Work includes approximately 150 metres of trenching and backfill, and the supply and installation of 240 metres of conduit.

“Staff considers this price acceptable and within market range for the work, when compared with our own pre-tender estimates,” said Quilty. “There is expected to be a conduit price increase of five percent within a week, which limits the validation of the quote. For this reason, it was decided to go to an e-mail poll of council for accelerated approval to lock in the material cost.”

Quilty said there were discussions regarding the value of the change order in relation to the overall contract value and the inability to determine whether the contract would be the lowest price in an open bid process, and the impact this change order will have on the project schedule and use of the field.

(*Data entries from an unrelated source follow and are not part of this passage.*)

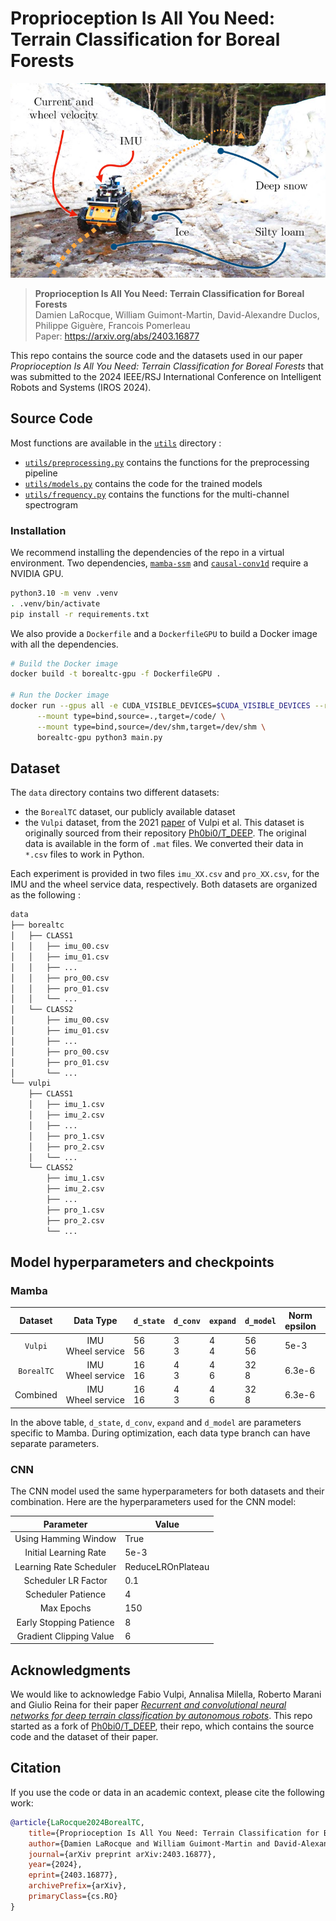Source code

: # Proprioception Is All You Need: Terrain Classification for Boreal Forests

![Husky](assets/husky-in-context.png "Husky in a Boreal Forest")

> **Proprioception Is All You Need: Terrain Classification for Boreal Forests**\
> Damien LaRocque, William Guimont-Martin, David-Alexandre Duclos, Philippe Giguère, Francois Pomerleau\
> Paper: https://arxiv.org/abs/2403.16877

This repo contains the source code and the datasets used in our paper _Proprioception Is All You Need: Terrain Classification for Boreal Forests_ that was submitted to the 2024 IEEE/RSJ International Conference on Intelligent Robots and Systems (IROS 2024).

## Source Code

Most functions are available in the [`utils`](utils/) directory :

* [`utils/preprocessing.py`](utils/preprocessing.py) contains the functions for the preprocessing pipeline
* [`utils/models.py`](utils/models.py) contains the code for the trained models
* [`utils/frequency.py`](utils/frequency.py) contains the functions for the multi-channel spectrogram

### Installation

We recommend installing the dependencies of the repo in a virtual environment.
Two dependencies, [`mamba-ssm`](https://github.com/state-spaces/mamba) and [`causal-conv1d`](https://github.com/Dao-AILab/causal-conv1d) require a NVIDIA GPU.

```sh
python3.10 -m venv .venv
. .venv/bin/activate
pip install -r requirements.txt
```

We also provide a `Dockerfile` and a `DockerfileGPU` to build a Docker image with all the dependencies.

```sh
# Build the Docker image
docker build -t borealtc-gpu -f DockerfileGPU .

# Run the Docker image
docker run --gpus all -e CUDA_VISIBLE_DEVICES=$CUDA_VISIBLE_DEVICES --rm --ipc host \
	  --mount type=bind,source=.,target=/code/ \
	  --mount type=bind,source=/dev/shm,target=/dev/shm \
	  borealtc-gpu python3 main.py
```

## Dataset

The `data` directory contains two different datasets:

* the `BorealTC` dataset, our publicly available dataset
* the `Vulpi` dataset, from the 2021 [paper](https://doi.org/10.1016/j.jterra.2020.12.002) of Vulpi et al. This dataset is originally sourced from their repository [Ph0bi0/T_DEEP](https://github.com/Ph0bi0/T_DEEP). The original data is available in the form of `.mat` files. We converted their data in `*.csv` files to work in Python.

Each experiment is provided in two files `imu_XX.csv` and `pro_XX.csv`, for the IMU and the wheel service data, respectively.
Both datasets are organized as the following :

```sh
data
├── borealtc
│   ├── CLASS1
│   │   ├── imu_00.csv
│   │   ├── imu_01.csv
│   │   ├── ...
│   │   ├── pro_00.csv
│   │   ├── pro_01.csv
│   │   └── ...
│   └── CLASS2
│       ├── imu_00.csv
│       ├── imu_01.csv
│       ├── ...
│       ├── pro_00.csv
│       ├── pro_01.csv
│       └── ...
└── vulpi
    ├── CLASS1
    │   ├── imu_1.csv
    │   ├── imu_2.csv
    │   ├── ...
    │   ├── pro_1.csv
    │   ├── pro_2.csv
    │   └── ...
    └── CLASS2
        ├── imu_1.csv
        ├── imu_2.csv
        ├── ...
        ├── pro_1.csv
        ├── pro_2.csv
        └── ...
```

## Model hyperparameters and checkpoints

### Mamba

| Dataset | Data Type | `d_state` | `d_conv` | `expand` | `d_model` | Norm epsilon | Initial LR | LR&nbsp;drop factor | Reduce&nbsp;LR patience | Max epochs | Minibatch size | Valid patience | Gradient threshold | Focal&nbsp;loss alpha | Focal&nbsp;loss gamma | Checkpoint |
| :-: | :-: | - | - | - | - | - | - | - | - | - | - | - | - | - | - | :-: |
| `Vulpi` | IMU <br/> Wheel&nbsp;service | 56 <br/> 56 | 3 <br/> 3 | 4 <br/> 4 | 56 <br/> 56 | 5e-3 | 5e-3 | 0.33 | 4 | 60 | 64 | 8 | 2 | 0.75 | 2 | [mamba_vulpi.ckpt](checkpoints/mamba_vulpi.ckpt) |
| `BorealTC` | IMU <br/> Wheel&nbsp;service | 16 <br/> 16 | 4 <br/> 3 | 4 <br/> 6 | 32 <br/> 8 | 6.3e-6 | 1.5e-3 | 0.25 | 4 | 60 | 16 | 8 | None | 0.75 | 2.25 | [mamba_borealtc.ckpt](checkpoints/mamba_borealtc.ckpt) |
| Combined | IMU <br/> Wheel&nbsp;service | 16 <br/> 16 | 4 <br/> 3 | 4 <br/> 6 | 32 <br/> 8 | 6.3e-6 | 1.5e-3 | 0.25 | 4 | 60 | 16 | 8 | None | 0.75 | 2.25 | [mamba_combined.ckpt](checkpoints/mamba_combined.ckpt) |

In the above table, `d_state`, `d_conv`, `expand` and `d_model` are parameters specific to Mamba. During optimization, each data type branch can have separate parameters.

### CNN

The CNN model used the same hyperparameters for both datasets and their combination.
Here are the hyperparameters used for the CNN model:

|        Parameter        | Value             |
|:-----------------------:|-------------------|
|  Using Hamming Window   | True              |
|  Initial Learning Rate  | 5e-3              |
| Learning Rate Scheduler | ReduceLROnPlateau |
|   Scheduler LR Factor   | 0.1               |
|   Scheduler Patience    | 4                 |
|    Max Epochs           | 150               |
| Early Stopping Patience | 8                 |
| Gradient Clipping Value | 6                 |



## Acknowledgments

We would like to acknowledge Fabio Vulpi, Annalisa Milella, Roberto Marani and Giulio Reina for their paper [_Recurrent and convolutional neural networks for deep terrain classification by autonomous robots_](https://doi.org/10.1016/j.jterra.2020.12.002).
This repo started as a fork of [Ph0bi0/T_DEEP](https://github.com/Ph0bi0/T_DEEP), their repo, which contains the source code and the dataset of their paper.

## Citation

If you use the code or data in an academic context, please cite the following work:

```bibtex
@article{LaRocque2024BorealTC,
    title={Proprioception Is All You Need: Terrain Classification for Boreal Forests},
    author={Damien LaRocque and William Guimont-Martin and David-Alexandre Duclos and Philippe Giguère and François Pomerleau},
    journal={arXiv preprint arXiv:2403.16877},
    year={2024},
    eprint={2403.16877},
    archivePrefix={arXiv},
    primaryClass={cs.RO}
}
```
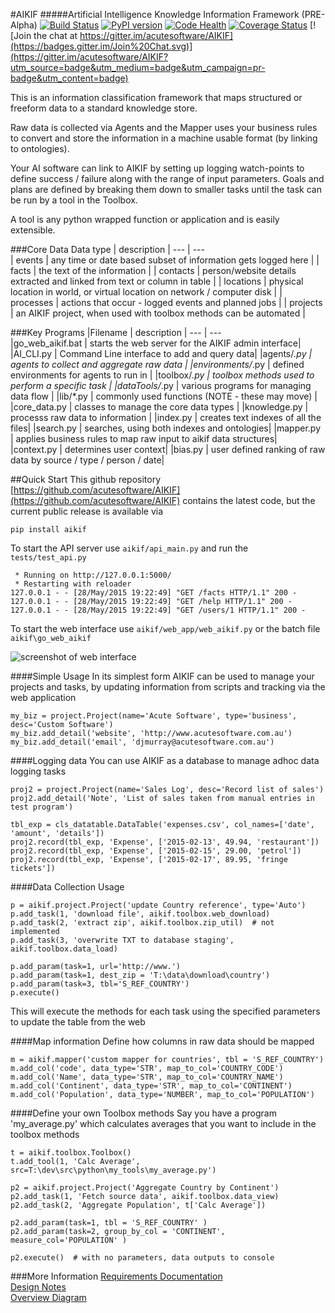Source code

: #AIKIF
#####Artificial Intelligence Knowledge Information Framework (PRE-Alpha)
[![Build Status](https://travis-ci.org/acutesoftware/AIKIF.svg?branch=master)](https://travis-ci.org/acutesoftware/AIKIF) [![PyPI version](https://badge.fury.io/py/AIKIF.svg)](http://badge.fury.io/py/AIKIF) [![Code Health](https://landscape.io/github/acutesoftware/AIKIF/master/landscape.svg?style=flat)](https://landscape.io/github/acutesoftware/AIKIF/master) [![Coverage Status](https://coveralls.io/repos/acutesoftware/AIKIF/badge.svg)](https://coveralls.io/r/acutesoftware/AIKIF) [![Join the chat at https://gitter.im/acutesoftware/AIKIF](https://badges.gitter.im/Join%20Chat.svg)](https://gitter.im/acutesoftware/AIKIF?utm_source=badge&utm_medium=badge&utm_campaign=pr-badge&utm_content=badge) 

This is an information classification framework that maps structured or freeform data to 
a standard knowledge store.<br />

Raw data is collected via Agents and the Mapper uses your business rules to convert and 
store the information in a machine usable format (by linking to ontologies).<br />

Your AI software can link to AIKIF by setting up logging watch-points to define success / 
failure along with the range of input parameters. Goals and plans are defined by breaking 
them down to smaller tasks until the task can be run by a tool in the Toolbox.<br />

A tool is any python wrapped function or application and is easily extensible.<br />


###Core Data
Data type | description |
 --- | ---                
| events     | any time or date based subset of information gets logged here  |
| facts      | the text of the information |
| contacts   | person/website details extracted and linked from text or column in table |
| locations  | physical location in world, or virtual location on network / computer disk |
| processes  | actions that occur - logged events and planned jobs  |
| projects   | an AIKIF project, when used with toolbox methods can be automated   |
 
 

###Key Programs
|Filename | description |
 --- | ---      
|go_web_aikif.bat | starts the web server for the AIKIF admin interface|
|AI_CLI.py		  | Command Line interface to add and query data|
|agents/*.py      | agents to collect and aggregate raw data |
|environments/*.py | defined environments for agents to run in |
|toolbox/*.py     | toolbox methods used to perform a specific task |
|dataTools/*.py   | various programs for managing data flow |
|lib/*.py         | commonly used functions (NOTE - these may move) |
|core_data.py     | classes to manage the core data types |
|knowledge.py     | processs raw data to information |
|index.py		  | creates text indexes of all the files|
|search.py		  | searches, using both indexes and ontologies|
|mapper.py        | applies business rules to map raw input to aikif data structures|
|context.py       | determines user context|
|bias.py          | user defined ranking of raw data by source / type / person / date|

##Quick Start
This github repository [https://github.com/acutesoftware/AIKIF](https://github.com/acutesoftware/AIKIF) contains the latest code, but the current public release is available via

`pip install aikif`

To start the API server use `aikif/api_main.py` and run the `tests/test_api.py`

```
 * Running on http://127.0.0.1:5000/
 * Restarting with reloader
127.0.0.1 - - [28/May/2015 19:22:49] "GET /facts HTTP/1.1" 200 -
127.0.0.1 - - [28/May/2015 19:22:49] "GET /help HTTP/1.1" 200 -
127.0.0.1 - - [28/May/2015 19:22:49] "GET /users/1 HTTP/1.1" 200 -
```

 To start the web interface use `aikif/web_app/web_aikif.py` or the batch file `aikif\go_web_aikif`
 
![screenshot of web interface](https://github.com/acutesoftware/AIKIF/blob/master/doc/web-if-v02.jpg "Screenshot of web interface") 


####Simple Usage
In its simplest form AIKIF can be used to manage your projects and tasks, by updating information from scripts and tracking via the web application
```
my_biz = project.Project(name='Acute Software', type='business', desc='Custom Software')
my_biz.add_detail('website', 'http://www.acutesoftware.com.au')
my_biz.add_detail('email', 'djmurray@acutesoftware.com.au')
```

####Logging data
You can use AIKIF as a database to manage adhoc data logging tasks
```
proj2 = project.Project(name='Sales Log', desc='Record list of sales')
proj2.add_detail('Note', 'List of sales taken from manual entries in test program')

tbl_exp = cls_datatable.DataTable('expenses.csv', col_names=['date', 'amount', 'details'])
proj2.record(tbl_exp, 'Expense', ['2015-02-13', 49.94, 'restaurant'])
proj2.record(tbl_exp, 'Expense', ['2015-02-15', 29.00, 'petrol'])
proj2.record(tbl_exp, 'Expense', ['2015-02-17', 89.95, 'fringe tickets'])
```

####Data Collection Usage

```
p = aikif.project.Project('update Country reference', type='Auto')
p.add_task(1, 'download file', aikif.toolbox.web_download)
p.add_task(2, 'extract zip', aikif.toolbox.zip_util)  # not implemented
p.add_task(3, 'overwrite TXT to database staging', aikif.toolbox.data_load) 

p.add_param(task=1, url='http://www.')
p.add_param(task=1, dest_zip = 'T:\data\download\country')
p.add_param(task=3, tbl='S_REF_COUNTRY')
p.execute()
```
This will execute the methods for each task using the specified parameters to update the table from the web


####Map information
Define how columns in raw data should be mapped
```
m = aikif.mapper('custom mapper for countries', tbl = 'S_REF_COUNTRY')
m.add_col('code', data_type='STR', map_to_col='COUNTRY_CODE')
m.add_col('Name', data_type='STR', map_to_col='COUNTRY_NAME')
m.add_col('Continent', data_type='STR', map_to_col='CONTINENT')
m.add_col('Population', data_type='NUMBER', map_to_col='POPULATION')
```


####Define your own Toolbox methods
Say you have a program 'my_average.py' which calculates averages that you want to include in the toolbox methods
```
t = aikif.toolbox.Toolbox()
t.add_tool(1, 'Calc Average', src=T:\dev\src\python\my_tools\my_average.py')

p2 = aikif.project.Project('Aggregate Country by Continent')
p2.add_task(1, 'Fetch source data', aikif.toolbox.data_view)
p2.add_task(2, 'Aggregate Population', t['Calc Average'])

p2.add_param(task=1, tbl = 'S_REF_COUNTRY' )
p2.add_param(task=2, group_by_col = 'CONTINENT', measure_col='POPULATION' )

p2.execute()  # with no parameters, data outputs to console
```

###More Information
[Requirements Documentation](https://github.com/acutesoftware/AIKIF/blob/master/doc/AIKIF_requirements.rst)<br />
[Design Notes](https://github.com/acutesoftware/AIKIF/blob/master/doc/AIKIF_design.rst)<br />
[Overview Diagram](https://github.com/acutesoftware/AIKIF/blob/master/doc/AIKIF-Overview.jpg)<br />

The e-poll carried 6-1, with councillor Carew standing as the lone member opposed.

Carew spoke briefly to his opposition to the motion.

“The question, for clarification, was asked, ‘Would the delay in completing this work impact user groups that use that facility,’ and the answer from our Infrastructure and Engineering Director was ‘No,’” said Carew.

The cost of the work was Carew’s biggest objection.

“This change order represents just over 57 percent of the current project cost estimate, and when you add in the change order number one, it’s just over 71 percent of the original cost estimate. Your Worship, because of all those factors, and in the interest of financial transparency to residents, I voted ‘No,’ in this e-poll to this change order because I feel that because of the large percentage of the original scope of cost we should be going to an RFP.”

The actual cost of the project did not come up at the meeting

Council approved the installation of lights at the Milton Road softball pitch in December 2021.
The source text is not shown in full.